After a year of disruption, of teaching remotely, then in a hybrid format, of living under a lockdown, and a mask mandate I felt like in order to survive 2020 I rolled with the punches, ebbed and flowed, and never really felt like I was being intentional. Plans weren’t made, because they were likely to be canceled, and I didn’t have any autonomy over my life. For that reason I chose INTENTION as the word to guide me towards a better year ahead.

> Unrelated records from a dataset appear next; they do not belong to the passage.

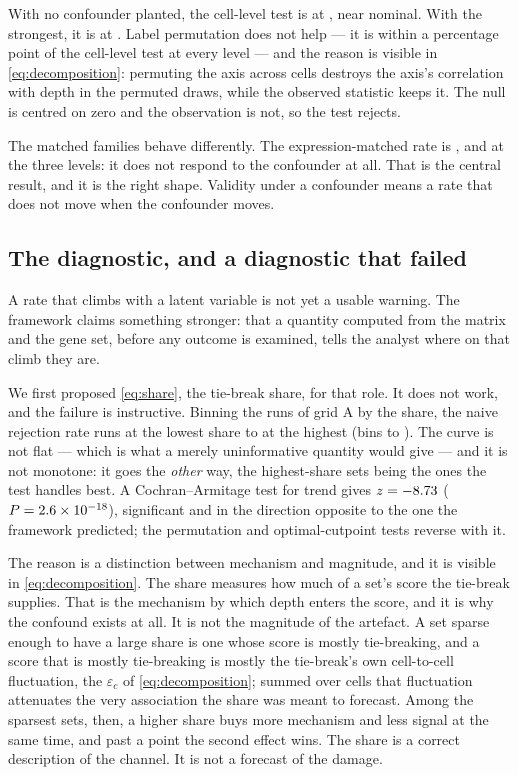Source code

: \documentclass[11pt]{article}
\begin{document}
With no confounder planted, the cell-level test is at \confACellcor{}, near
nominal. With the strongest, it is at \confCCellcor. Label permutation does not
help --- it is within a percentage point of the cell-level test at every level
--- and the reason is visible in \eqref{eq:decomposition}: permuting the axis
across cells destroys the axis's correlation with depth in the permuted draws,
while the observed statistic keeps it. The null is centred on zero and the
observation is not, so the test rejects.

The matched families behave differently. The expression-matched rate is
\confAExpr, \confBExpr{} and \confCExpr{} at the three levels: it does not
respond to the confounder at all. That is the central result, and it is the
right shape. Validity under a confounder means a rate that does not move when
the confounder moves.

\subsection{The diagnostic, and a diagnostic that failed}
\label{sec:diagnostic}

A rate that climbs with a latent variable is not yet a usable warning. The
framework claims something stronger: that a quantity computed from the matrix
and the gene set, before any outcome is examined, tells the analyst where on
that climb they are.

We first proposed \eqref{eq:share}, the tie-break share, for that role. It does
not work, and the failure is instructive. Binning the \gridARuns{} runs of grid
A by the share, the naive rejection rate runs \shareLowestRate{} at the lowest
share to \shareHighestRate{} at the highest (bins \shareLowestBin{} to
\shareHighestBin{}). The curve is not flat --- which is what a merely
uninformative quantity would give --- and it is not monotone: it goes the
\emph{other} way, the highest-share sets being the ones the test handles best. A
Cochran--Armitage test for trend gives $z=\shareCellcorTrendZ$
($P=\shareCellcorTrendP$), significant and in the direction opposite to the one
the framework predicted; the permutation and optimal-cutpoint tests reverse with
it.

The reason is a distinction between mechanism and magnitude, and it is visible
in \eqref{eq:decomposition}. The share measures how much of a set's score the
tie-break supplies. That is the mechanism by which depth enters the score, and
it is why the confound exists at all. It is not the magnitude of the artefact.
A set sparse enough to have a large share is one whose score is mostly
tie-breaking, and a score that is mostly tie-breaking is mostly the tie-break's
own cell-to-cell fluctuation, the $\varepsilon_c$ of \eqref{eq:decomposition};
summed over cells that fluctuation attenuates the very association the share was
meant to forecast. Among the sparsest sets, then, a higher share buys more mechanism
and less signal at the same time, and past a point the second effect wins. The
share is a correct description of the channel. It is not a forecast of the
damage.
\end{document}
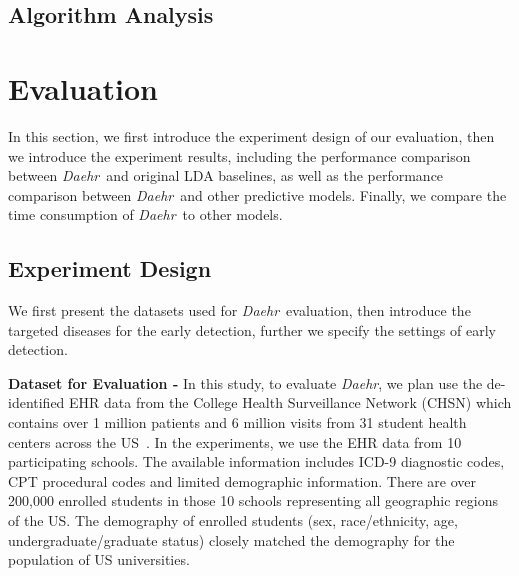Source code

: \documentclass[journal,compsoc]{IEEEtran}
\newcommand{\TheName}{\mbox{\emph{Daehr}}}
\begin{document}
\subsection{Algorithm Analysis}
\section{Evaluation}\label{sec:5}
In this  section, we first introduce the experiment design of our evaluation, then we introduce the experiment results, including the performance comparison between \TheName\ and original LDA baselines, as well as the performance comparison between \TheName\ and other predictive models. Finally, we compare the time consumption of \TheName\ to other models.



\subsection{Experiment Design}
We first present the datasets used for \TheName\ evaluation, then introduce the targeted diseases for the early detection, further we specify the settings of early detection.

\textbf{Dataset for Evaluation - } In this study, to evaluate \TheName, we plan use the de-identified EHR data from the College Health Surveillance Network (CHSN) which contains over 1 million patients and 6 million visits from 31 student health centers across the US~\cite{turner_college_2015}. In the experiments, we use the EHR data from 10 participating schools. The available information includes ICD-9 diagnostic codes, CPT procedural codes and limited demographic information. There are over 200,000 enrolled students in those 10 schools representing all geographic regions of the US. The demography of enrolled students (sex, race/ethnicity, age, undergraduate/graduate status) closely matched the demography for the population of US universities.
\end{document}
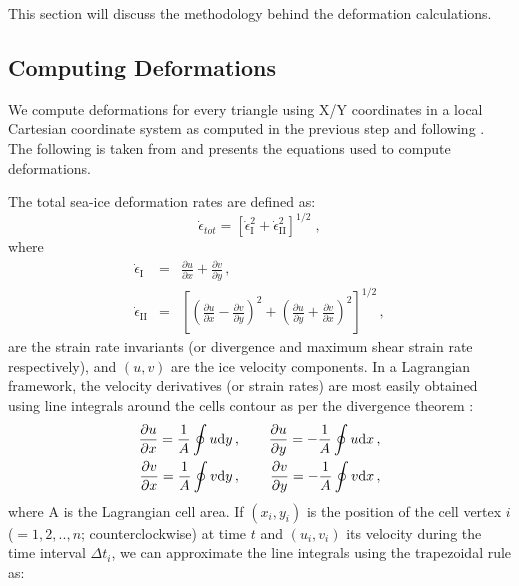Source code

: \documentclass{article}
\begin{document}
    This section will discuss the methodology behind the deformation calculations.

    \subsection{Computing Deformations}

    We compute deformations for every triangle using X/Y coordinates in a local Cartesian coordinate system as computed in the previous step and following \citep{bouchat_reassessing_2020}. The following is taken from \citep{bouchat_reassessing_2020} and presents the equations used to compute deformations.

    The total sea-ice deformation rates are defined as:
    \begin{equation}
        \dot{\epsilon}_{tot} = \left[ \dot{\epsilon}^2_{\mathrm{I}}+\dot{\epsilon}^2_{\mathrm{II}} \right]^{1/2} \;,
    \end{equation}
    where
    \begin{eqnarray}
        \dot{\epsilon}_{\mathrm{I}} &= &\frac{\partial u}{\partial x}+\frac{\partial v}{\partial y} \, , \label{eq:eps_I} \\
        \dot{\epsilon}_{\mathrm{II}} &= &\left[ \left( \frac{\partial u}{\partial x} - \frac{\partial v}{\partial y}\right)^{2} + \left( \frac{\partial u}{\partial y} + \frac{\partial v}{\partial x}\right)^{2}   \right]^{1/2} \, , \label{eq:eps_II}
    \end{eqnarray}
    are the strain rate invariants (or divergence and maximum shear strain rate respectively), and $(u,v)$ are the ice velocity components. In a Lagrangian framework, the velocity derivatives (or strain rates) are most easily obtained using line integrals around the cells contour as per the divergence theorem \citep{lindsay_seaice_2003}:
    \begin{eqnarray}
        \frac{\partial u}{\partial x}  = \frac{1}{A}\oint u \textrm{d}y \, ,&  \hspace{0.4cm} & \frac{\partial u}{\partial y}  = -\frac{1}{A}\oint u \textrm{d}x \, , \nonumber \\
        \frac{\partial v}{\partial x}  = \frac{1}{A}\oint v \textrm{d}y \, ,&  \hspace{0.4cm}  & \frac{\partial v}{\partial y}  = -\frac{1}{A}\oint v \textrm{d}x\, ,
        \label{eq:dudx}
    \end{eqnarray}
    where A is the Lagrangian cell area. If $(x_{i}, y_{i})$ is the position of the cell vertex $i$ ($=1,2,..,n$; counterclockwise) at time $t$ and $(u_{i}, v_{i})$ its velocity during the time interval $\Delta t_{i}$, we can approximate the line integrals using the trapezoidal rule as:
\end{document}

When you are intentional about something, your focus is in the moment: who you are, what you do, why you do it. And it requires presence along the way, checking inside as you work on the outside.Coralie Sawruk
In January I prophetically wrote: “INTENTION to me, means making plans, setting regular short-term goals, and taking control of the steps needed to bring those plans to fruition. I may or may not be successful but at least I will feel as if I am in control. By being INTENTIONAL I will ensure that schoolwork is planned and organized in the best way possible for my students. By being INTENTIONAL I will make time to work my way through that ever-growing to-do list at home, and by being INTENTIONAL I will find ways in which to carve out time for self-care whether that be through reading, exercise, or meditation.“
Returning to school with 85 minute block periods meant that I couldn’t just cut and paste last year’s Zoom lessons, and I couldn’t mail in my 40-minute pre-pandemic lessons either. The challenge of teaching for 85 minutes meant that I HAD to be INTENTIONAL. I had to ensure that my lessons remained novel and challenging while maintaining student interest and providing opportunities for individual work, group work, collaboration, creativity, and movement.
A benefit of 85-minute lessons is 85-minute prep periods. By being INTENTIONAL with my time I have been able to plan creative lessons, ‘chunking‘ them into manageable 15 minute blocks, with an INTENTIONAL transition between each one. I’ve also been saving these lessons in my Google Drive while staying on top of my grading. Now, this might not sound novel, but I don’t remember being this well planned and organized since my first year of teaching in (ahem) 1994.
INTENTION does of course have another meaning, as in setting an INTENTION as a guiding principle for how I want to be, live, and show up in the world. Specific, powerful INTENTIONS, help to align my thoughts and attitude for the day ahead and I recently created an ‘Affirmations & Intentions‘ board on Pinterest to help save ideas.
Recently I have been inspired by Liz Baker Plosser‘s new book ‘Own Your Morning: Reset Your A.M. Routine To Unlock Your Potential‘. The book contains great ideas that prompt you to identify your core values—the way you want to spend your energy, time, and resources, and then points you towards easy-to-implement strategies to help you set a morning routine unique to you. There’s still room for improvement in my morning routine, and a recent Goal Setting lesson with my #HealthEd students led to me committing to reducing my Starbucks habit, and also to stop hitting the snooze button on my morning alarm.
If it’s true that ‘what we think, we become’, embracing INTENTIONS in this sense has demonstrated the power to move me closer to the person I want to become, and has helped me start the new school year much more positively and successfully than I ever could have imagined.